Access to Sequence Information
Primary sequences are presented in several ways on the RCSB PDB site. They are available directly in the PDB entry, which is easily accessed using the "Display Files" menu on each Structure Summary. A more detailed presentation is available under the "Sequence" Tab (example: 1cag). There, the sequence from UniProtKB is presented, along with the sequence of residues that are included in the PDB file.
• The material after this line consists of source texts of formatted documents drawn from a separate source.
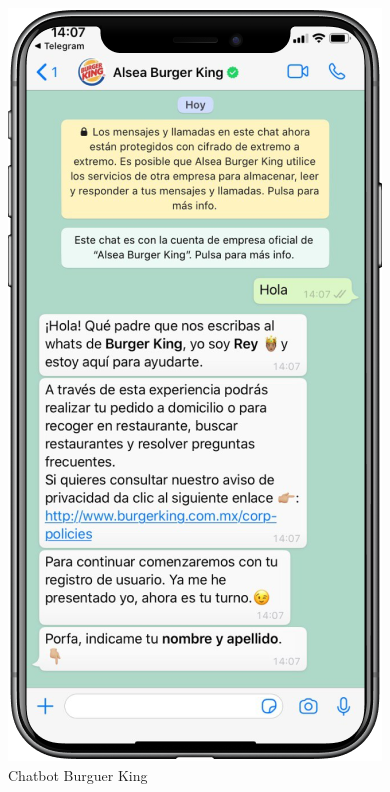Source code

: \begin{figure}[h]
    \centering
    \includegraphics[scale=0.4]{include/figuras/BurguerKing.png}
    \caption{Chatbot Burguer King}
    \label{fig:burguer}
\end{figure}
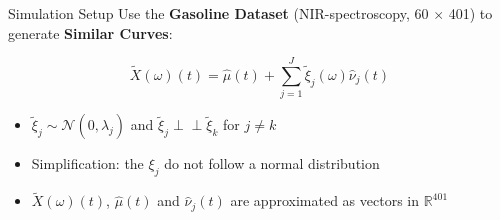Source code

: \documentclass{beamer}
\newcommand{\independent}{\perp\!\!\!\!\perp}
\begin{document}
	\begin{frame}{Simulation Setup}
		Use the \textbf{Gasoline Dataset} (NIR-spectroscopy, 60 $\times$ 401) to generate \textbf{Similar Curves}:
	
		$$\tilde{X}(\omega)(t) = \hat{\mu}(t) + \sum_{j = 1}^{J} \tilde{\xi}_j(\omega) \hat{\nu}_j(t)$$ 
		\vspace{0.2cm}
		
		\begin{itemize}
			\item $\tilde{\xi}_{j} \sim \mathcal{N}(0,\hat{\lambda}_j)$ and $\tilde{\xi}_{j} \independent \tilde{\xi}_{k}$ for $j \neq k$
			\item Simplification: the $\xi_{j}$ do not follow a normal distribution
			\item $\tilde{X}(\omega)(t)$, $\hat{\mu}(t)$ and $\hat{\nu}_j(t)$ are approximated as vectors in $\mathbb{R}^{401}$
		\end{itemize}
		
	\end{frame}
	
\end{document}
This page also includes a schematic of secondary structures from DSSP, and a variety of other annotations are available.
Several methods may be used to search for PDB entries based on their primary sequence, including the Sequence Search option from the left hand menu. Advanced Search provides more options for making a more targeted search. For instance, you can specify sequence motifs using wildcards, repeated residues or alternative residues, and you can specify chain lengths or location in a genome. These options are available in Advanced Search under Sequence Features.
Sequences may also be used on the RCSB PDB site to find entries with similar sequences. In the "Seq. Similarity" tab of a Structure Summary page (example: 2dcg), clusters of structures grouped by percentage of sequence similarity are presented. Using the tools on this page, you can align sequences in these clusters using a variety of alignment methods.